*** Opening of TASK MATERIAL ***

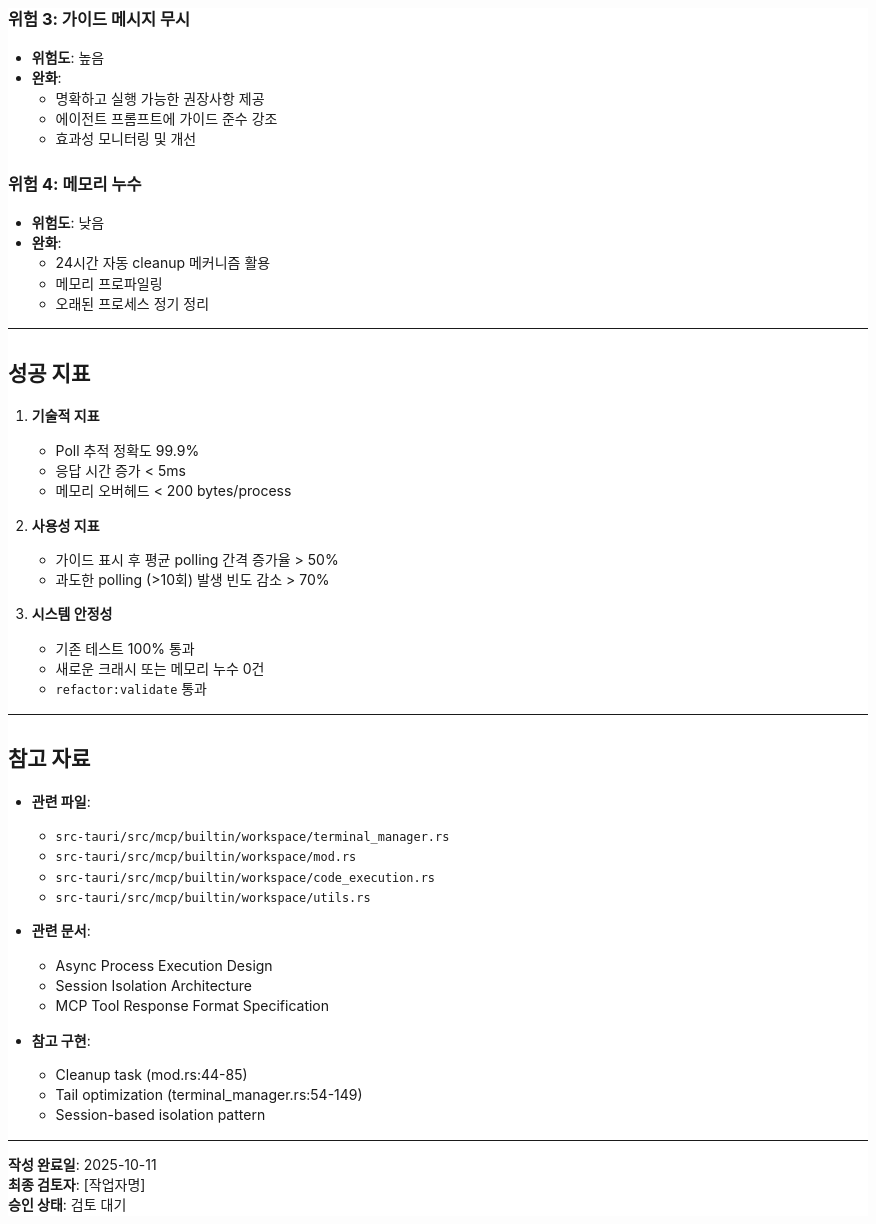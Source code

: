 ### 위험 3: 가이드 메시지 무시

- **위험도**: 높음
- **완화**:
  - 명확하고 실행 가능한 권장사항 제공
  - 에이전트 프롬프트에 가이드 준수 강조
  - 효과성 모니터링 및 개선

### 위험 4: 메모리 누수

- **위험도**: 낮음
- **완화**:
  - 24시간 자동 cleanup 메커니즘 활용
  - 메모리 프로파일링
  - 오래된 프로세스 정기 정리

---

## 성공 지표

1. **기술적 지표**
   - Poll 추적 정확도 99.9%
   - 응답 시간 증가 < 5ms
   - 메모리 오버헤드 < 200 bytes/process

2. **사용성 지표**
   - 가이드 표시 후 평균 polling 간격 증가율 > 50%
   - 과도한 polling (>10회) 발생 빈도 감소 > 70%

3. **시스템 안정성**
   - 기존 테스트 100% 통과
   - 새로운 크래시 또는 메모리 누수 0건
   - `refactor:validate` 통과

---

## 참고 자료

- **관련 파일**:
  - `src-tauri/src/mcp/builtin/workspace/terminal_manager.rs`
  - `src-tauri/src/mcp/builtin/workspace/mod.rs`
  - `src-tauri/src/mcp/builtin/workspace/code_execution.rs`
  - `src-tauri/src/mcp/builtin/workspace/utils.rs`

- **관련 문서**:
  - Async Process Execution Design
  - Session Isolation Architecture
  - MCP Tool Response Format Specification

- **참고 구현**:
  - Cleanup task (mod.rs:44-85)
  - Tail optimization (terminal_manager.rs:54-149)
  - Session-based isolation pattern

---

**작성 완료일**: 2025-10-11  
**최종 검토자**: [작업자명]  
**승인 상태**: 검토 대기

*** Close of TASK MATERIAL ***

### [EXERCISE INSTRUCTIONS]
Retype the data above in full, exactly as it stands, and skip any image.

### [RESPONSE TO THIS TASK]
Source code

: ### 위험 3: 가이드 메시지 무시

- **위험도**: 높음
- **완화**:
  - 명확하고 실행 가능한 권장사항 제공
  - 에이전트 프롬프트에 가이드 준수 강조
  - 효과성 모니터링 및 개선

### 위험 4: 메모리 누수

- **위험도**: 낮음
- **완화**:
  - 24시간 자동 cleanup 메커니즘 활용
  - 메모리 프로파일링
  - 오래된 프로세스 정기 정리

---

## 성공 지표

1. **기술적 지표**
   - Poll 추적 정확도 99.9%
   - 응답 시간 증가 < 5ms
   - 메모리 오버헤드 < 200 bytes/process

2. **사용성 지표**
   - 가이드 표시 후 평균 polling 간격 증가율 > 50%
   - 과도한 polling (>10회) 발생 빈도 감소 > 70%

3. **시스템 안정성**
   - 기존 테스트 100% 통과
   - 새로운 크래시 또는 메모리 누수 0건
   - `refactor:validate` 통과

---

## 참고 자료

- **관련 파일**:
  - `src-tauri/src/mcp/builtin/workspace/terminal_manager.rs`
  - `src-tauri/src/mcp/builtin/workspace/mod.rs`
  - `src-tauri/src/mcp/builtin/workspace/code_execution.rs`
  - `src-tauri/src/mcp/builtin/workspace/utils.rs`

- **관련 문서**:
  - Async Process Execution Design
  - Session Isolation Architecture
  - MCP Tool Response Format Specification

- **참고 구현**:
  - Cleanup task (mod.rs:44-85)
  - Tail optimization (terminal_manager.rs:54-149)
  - Session-based isolation pattern

---

**작성 완료일**: 2025-10-11  
**최종 검토자**: [작업자명]  
**승인 상태**: 검토 대기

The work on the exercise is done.